L'ambassadeur avaient envoyé un télégramme depuis New-York : le vol Swissair avait décollé à l'heure prévue et n'aurait pas de retard à Genève. La mère de Mathieu avait préféré se rendre au temple avec ses filles, Mathieu était content d'échapper à cette corvée dominicale. Il monta dans la Mercedes conduite par leur chauffeur Urbain. La nouvelle autoroute était vide et ils arrivèrent à l'aéroport avec une heure d'avance. Mathieu monta sur la terrasse pour voir l'avion de son cousin atterrir, c'était un DC-8-53. Il n'avait jamais pris l'avion. Son père, qui voyageait tout le reste de l'année, avait préféré passer les vacances en famille, dans leur chalet, à la montagne.

Mathieu se rendit dans la zone d'arrivée. Une centaine de personnes sortirent de la douane, il ne vit pas son cousin. Il trouva cette absence bizarre et se demanda ce qui s'était passé, il allait se rendre vers une cabine téléphonique pour appeler son père, lorsqu'on le héla :

— Attends-moi, Mathieu, je suis là !

Il se retourna et fut surpris.

— C'est toi ? Léo ?

— Tu ne me reconnais pas ?

— Euh, oui.

Ils hésitèrent. Allaient-ils se faire la bise, comme lorsqu'ils étaient enfants ? Ils se serrèrent seulement la main.

— Tu as changé, dit Mathieu.

Le cousin avait en effet grandi, il dépassait même de peu Mathieu. Il avait maigri, ses cheveux blonds étaient plus longs. Mathieu dut se rendre à l'évidence : son cousin n'était plus un enfant disgracieux, il était beau, très beau. Il n'avait aucun bouton d'acné. On voyait cependant qu'il ne devait pas être très en forme, il était pâle. Ou était-ce seulement la fatigue du voyage ?

— Excuse-moi du retard, dit Léo, ils m'ont retenu à la douane. Il se sont excusés lorsque je leur ai montré mon passeport diplomatique.

— Ce n'est pas grave. Tu as fait un bon vol ?

— Excellent, le service en première classe était parfait.

Urbain les avait rejoints, il porta les valises de Léo. Ils montèrent dans la voiture et prirent la route pour Lausanne.

— Que penses-tu de notre nouvelle autoroute ? demanda Mathieu.

Léo éclata de rire.

— Deux pistes ? Aux États-Unis ce serait un chemin forestier.

Mathieu pensa que son cousin était toujours aussi prétentieux, mais celui-ci s'excusa :

— Je dois m'habituer, la Suisse est nouvelle pour moi. Je ne devrais pas faire des comparaisons. Tu me remettras à l'ordre si j'oublie.

Ils restèrent silencieux. Léo regardait le paysage par la fenêtre, le vignoble de la Côte. Mathieu était troublé par son cousin qui avait tant changé depuis leur dernière rencontre. L'autoroute était plus fréquentée dans ce sens, les visiteurs qui se rendaient à l'Expo.

Mathieu avait envie de demander à Léo de quelle maladie il souffrait, il n'osa pas car sa mère le lui avait interdit. Il aborda la question autrement :

— Maman m'a dit que tu séjourneras à la clinique Beaumont.

— C'est au-dessus de Montreux, je crois. Et toi, où vas-tu en vacances ?

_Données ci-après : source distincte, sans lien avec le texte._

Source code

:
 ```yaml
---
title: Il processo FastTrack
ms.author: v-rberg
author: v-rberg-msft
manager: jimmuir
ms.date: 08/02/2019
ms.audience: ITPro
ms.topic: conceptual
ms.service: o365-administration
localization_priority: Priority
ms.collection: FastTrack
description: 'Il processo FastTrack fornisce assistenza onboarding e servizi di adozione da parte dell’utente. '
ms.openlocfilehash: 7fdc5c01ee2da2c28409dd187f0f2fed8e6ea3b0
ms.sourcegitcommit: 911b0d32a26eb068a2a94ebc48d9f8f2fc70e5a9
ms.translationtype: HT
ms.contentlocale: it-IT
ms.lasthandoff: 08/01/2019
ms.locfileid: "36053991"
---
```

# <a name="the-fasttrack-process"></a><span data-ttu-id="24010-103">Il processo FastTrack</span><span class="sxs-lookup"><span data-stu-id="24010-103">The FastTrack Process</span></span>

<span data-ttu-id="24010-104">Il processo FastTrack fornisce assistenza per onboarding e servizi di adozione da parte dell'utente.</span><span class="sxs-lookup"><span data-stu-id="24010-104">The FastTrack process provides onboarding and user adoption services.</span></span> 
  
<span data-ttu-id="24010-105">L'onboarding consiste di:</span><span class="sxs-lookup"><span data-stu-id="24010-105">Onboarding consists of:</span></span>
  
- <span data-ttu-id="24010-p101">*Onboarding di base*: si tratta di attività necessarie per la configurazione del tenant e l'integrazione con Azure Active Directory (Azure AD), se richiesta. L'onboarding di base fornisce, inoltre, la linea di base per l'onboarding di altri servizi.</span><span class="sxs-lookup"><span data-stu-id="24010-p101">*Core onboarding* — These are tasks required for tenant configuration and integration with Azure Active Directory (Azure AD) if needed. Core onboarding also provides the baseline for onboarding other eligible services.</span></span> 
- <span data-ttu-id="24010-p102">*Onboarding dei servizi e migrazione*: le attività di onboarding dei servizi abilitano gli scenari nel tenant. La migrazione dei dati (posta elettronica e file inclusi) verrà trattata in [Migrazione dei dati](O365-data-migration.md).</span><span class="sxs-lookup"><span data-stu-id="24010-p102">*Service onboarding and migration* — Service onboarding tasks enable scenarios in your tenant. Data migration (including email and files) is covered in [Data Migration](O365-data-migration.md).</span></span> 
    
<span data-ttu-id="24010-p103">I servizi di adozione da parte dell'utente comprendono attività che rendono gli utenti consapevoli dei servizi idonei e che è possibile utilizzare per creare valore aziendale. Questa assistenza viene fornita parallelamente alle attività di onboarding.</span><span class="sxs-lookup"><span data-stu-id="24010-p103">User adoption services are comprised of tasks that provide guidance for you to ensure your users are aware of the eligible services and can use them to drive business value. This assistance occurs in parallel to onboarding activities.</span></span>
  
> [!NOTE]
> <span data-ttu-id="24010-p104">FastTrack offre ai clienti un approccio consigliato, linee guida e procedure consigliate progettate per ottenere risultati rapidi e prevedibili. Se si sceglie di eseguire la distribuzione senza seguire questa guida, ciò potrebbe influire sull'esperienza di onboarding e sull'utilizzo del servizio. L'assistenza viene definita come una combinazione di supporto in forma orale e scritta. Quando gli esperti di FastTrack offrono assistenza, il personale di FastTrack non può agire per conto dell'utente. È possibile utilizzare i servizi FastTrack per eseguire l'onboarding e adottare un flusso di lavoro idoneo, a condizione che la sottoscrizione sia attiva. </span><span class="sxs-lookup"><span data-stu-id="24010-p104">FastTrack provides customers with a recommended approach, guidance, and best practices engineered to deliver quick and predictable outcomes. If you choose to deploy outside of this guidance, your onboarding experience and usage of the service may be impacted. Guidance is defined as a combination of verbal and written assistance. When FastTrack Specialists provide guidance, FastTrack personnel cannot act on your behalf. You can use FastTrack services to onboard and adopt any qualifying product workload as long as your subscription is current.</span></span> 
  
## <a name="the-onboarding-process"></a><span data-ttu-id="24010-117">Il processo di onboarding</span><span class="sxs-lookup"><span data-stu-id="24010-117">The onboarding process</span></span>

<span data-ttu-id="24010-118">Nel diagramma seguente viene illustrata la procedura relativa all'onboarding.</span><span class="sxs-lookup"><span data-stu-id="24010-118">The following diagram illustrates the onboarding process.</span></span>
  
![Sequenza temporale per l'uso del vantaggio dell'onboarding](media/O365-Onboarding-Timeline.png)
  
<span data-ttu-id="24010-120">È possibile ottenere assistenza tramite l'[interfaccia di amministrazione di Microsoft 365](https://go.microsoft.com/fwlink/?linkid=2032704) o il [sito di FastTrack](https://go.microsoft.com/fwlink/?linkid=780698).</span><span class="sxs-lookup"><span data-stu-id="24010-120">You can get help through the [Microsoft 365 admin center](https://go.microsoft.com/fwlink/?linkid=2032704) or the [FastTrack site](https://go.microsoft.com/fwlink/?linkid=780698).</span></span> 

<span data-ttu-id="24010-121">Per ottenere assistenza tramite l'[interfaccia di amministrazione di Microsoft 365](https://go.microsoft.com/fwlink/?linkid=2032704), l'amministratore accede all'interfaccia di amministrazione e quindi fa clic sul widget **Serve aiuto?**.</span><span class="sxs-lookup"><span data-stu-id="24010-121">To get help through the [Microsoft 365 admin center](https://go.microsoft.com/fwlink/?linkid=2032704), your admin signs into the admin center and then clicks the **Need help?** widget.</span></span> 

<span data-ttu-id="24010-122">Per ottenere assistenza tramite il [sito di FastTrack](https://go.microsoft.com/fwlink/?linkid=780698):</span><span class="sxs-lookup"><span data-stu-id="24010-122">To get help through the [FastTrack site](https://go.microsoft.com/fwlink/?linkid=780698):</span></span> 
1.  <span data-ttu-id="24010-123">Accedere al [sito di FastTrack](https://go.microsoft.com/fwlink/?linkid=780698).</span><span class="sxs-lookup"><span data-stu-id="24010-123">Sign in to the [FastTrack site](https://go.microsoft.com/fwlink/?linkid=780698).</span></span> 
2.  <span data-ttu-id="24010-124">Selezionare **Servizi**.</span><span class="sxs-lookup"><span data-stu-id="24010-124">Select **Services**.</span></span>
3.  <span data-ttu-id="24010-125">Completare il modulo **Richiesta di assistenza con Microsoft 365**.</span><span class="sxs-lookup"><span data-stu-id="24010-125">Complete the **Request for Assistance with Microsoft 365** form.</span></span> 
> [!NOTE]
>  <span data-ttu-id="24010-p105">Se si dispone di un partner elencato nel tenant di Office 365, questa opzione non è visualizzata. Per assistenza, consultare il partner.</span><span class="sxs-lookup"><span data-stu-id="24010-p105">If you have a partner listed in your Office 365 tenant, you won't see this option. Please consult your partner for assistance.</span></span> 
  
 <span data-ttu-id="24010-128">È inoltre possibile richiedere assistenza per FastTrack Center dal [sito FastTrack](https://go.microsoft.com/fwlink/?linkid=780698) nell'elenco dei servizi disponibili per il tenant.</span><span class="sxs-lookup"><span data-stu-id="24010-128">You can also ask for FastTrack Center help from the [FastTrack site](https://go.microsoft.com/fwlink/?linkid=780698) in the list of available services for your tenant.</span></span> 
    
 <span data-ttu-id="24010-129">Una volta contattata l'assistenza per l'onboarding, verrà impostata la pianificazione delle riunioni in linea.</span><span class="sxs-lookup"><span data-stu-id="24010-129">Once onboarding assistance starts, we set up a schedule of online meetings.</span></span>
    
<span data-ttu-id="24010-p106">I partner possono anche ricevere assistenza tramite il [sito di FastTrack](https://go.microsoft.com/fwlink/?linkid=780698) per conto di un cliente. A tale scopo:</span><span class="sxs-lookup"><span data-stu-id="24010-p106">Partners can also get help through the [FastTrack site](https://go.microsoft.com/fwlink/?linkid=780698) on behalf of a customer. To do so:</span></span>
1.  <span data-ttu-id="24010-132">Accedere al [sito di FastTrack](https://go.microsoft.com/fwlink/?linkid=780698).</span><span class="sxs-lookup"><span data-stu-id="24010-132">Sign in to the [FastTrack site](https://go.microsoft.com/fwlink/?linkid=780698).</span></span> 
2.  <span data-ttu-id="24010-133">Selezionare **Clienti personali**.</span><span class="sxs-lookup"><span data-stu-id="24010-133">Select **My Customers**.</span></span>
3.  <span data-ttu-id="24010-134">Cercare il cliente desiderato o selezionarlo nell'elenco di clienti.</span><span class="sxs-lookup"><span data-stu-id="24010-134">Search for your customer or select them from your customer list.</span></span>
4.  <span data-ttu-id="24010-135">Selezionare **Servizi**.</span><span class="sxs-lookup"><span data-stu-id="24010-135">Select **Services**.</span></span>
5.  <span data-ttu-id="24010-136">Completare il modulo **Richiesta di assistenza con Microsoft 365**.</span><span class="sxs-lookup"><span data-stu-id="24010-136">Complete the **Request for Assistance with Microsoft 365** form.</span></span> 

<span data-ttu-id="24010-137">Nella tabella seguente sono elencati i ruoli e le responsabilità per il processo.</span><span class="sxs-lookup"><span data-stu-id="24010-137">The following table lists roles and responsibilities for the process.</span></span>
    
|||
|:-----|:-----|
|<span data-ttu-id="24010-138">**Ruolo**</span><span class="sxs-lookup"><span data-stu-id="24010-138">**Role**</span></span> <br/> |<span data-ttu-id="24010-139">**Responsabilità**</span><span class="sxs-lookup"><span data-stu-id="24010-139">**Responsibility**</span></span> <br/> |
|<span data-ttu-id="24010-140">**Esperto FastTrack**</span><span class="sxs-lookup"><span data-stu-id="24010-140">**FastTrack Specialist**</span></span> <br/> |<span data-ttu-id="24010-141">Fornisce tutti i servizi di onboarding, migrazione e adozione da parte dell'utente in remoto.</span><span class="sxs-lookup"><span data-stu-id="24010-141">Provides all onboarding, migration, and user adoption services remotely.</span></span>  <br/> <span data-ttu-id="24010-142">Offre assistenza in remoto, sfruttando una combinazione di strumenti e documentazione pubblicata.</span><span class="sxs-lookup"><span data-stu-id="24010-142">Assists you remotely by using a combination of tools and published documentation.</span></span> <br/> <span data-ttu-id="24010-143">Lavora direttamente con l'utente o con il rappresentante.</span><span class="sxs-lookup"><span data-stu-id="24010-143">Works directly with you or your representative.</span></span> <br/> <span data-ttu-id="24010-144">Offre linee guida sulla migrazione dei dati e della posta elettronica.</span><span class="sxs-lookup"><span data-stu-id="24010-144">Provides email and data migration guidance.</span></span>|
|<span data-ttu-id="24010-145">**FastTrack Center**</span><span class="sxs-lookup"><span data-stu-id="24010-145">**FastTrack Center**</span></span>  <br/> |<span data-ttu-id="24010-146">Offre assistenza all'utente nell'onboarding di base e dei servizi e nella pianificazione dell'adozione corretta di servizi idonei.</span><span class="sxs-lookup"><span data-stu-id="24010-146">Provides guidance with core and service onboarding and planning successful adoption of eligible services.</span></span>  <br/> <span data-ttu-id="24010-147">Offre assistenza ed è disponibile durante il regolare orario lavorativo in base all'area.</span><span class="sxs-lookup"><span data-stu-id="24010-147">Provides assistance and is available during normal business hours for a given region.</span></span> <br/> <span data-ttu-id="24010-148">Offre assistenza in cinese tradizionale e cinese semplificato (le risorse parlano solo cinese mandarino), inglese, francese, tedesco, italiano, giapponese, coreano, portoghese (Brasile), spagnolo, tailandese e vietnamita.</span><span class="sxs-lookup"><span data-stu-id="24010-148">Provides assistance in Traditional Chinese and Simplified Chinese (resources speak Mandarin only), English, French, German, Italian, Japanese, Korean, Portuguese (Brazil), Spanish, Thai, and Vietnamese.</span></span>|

— Ce seront des vacances studieuses pour apprendre l'allemand, à l'école Hinterhoden, située à Grindelwald.

— Asthénie, fit Léo quelques instants plus tard. Je suis très fatigué certains jours, sans en connaître la cause. Aujourd'hui, ça va. L'air de Suisse me fait déjà du bien. Ne t'inquiète pas, je n'ai pas besoin d'égards particuliers. Nous ne devrons pas rester à la maison tout le temps, je me réjouis de visiter l'Expo.

— Et à la piscine, tu peux y aller ? Nous avons bien un étang dans le parc, mais on ne peut pas nager.

— Pas de souci, j'ai pris mon slip de bain.

« Parfait », pensa Mathieu, « il faut se changer pour mettre le slip de bain, et les vestiaires n'ont pas de cabines ». Pourquoi était-il soudain obnubilé par la queue de son cousin ? Il devait vraiment être une « pédale », ou plutôt un homosexuel. Il décida de ne plus jamais utiliser des mots insultants.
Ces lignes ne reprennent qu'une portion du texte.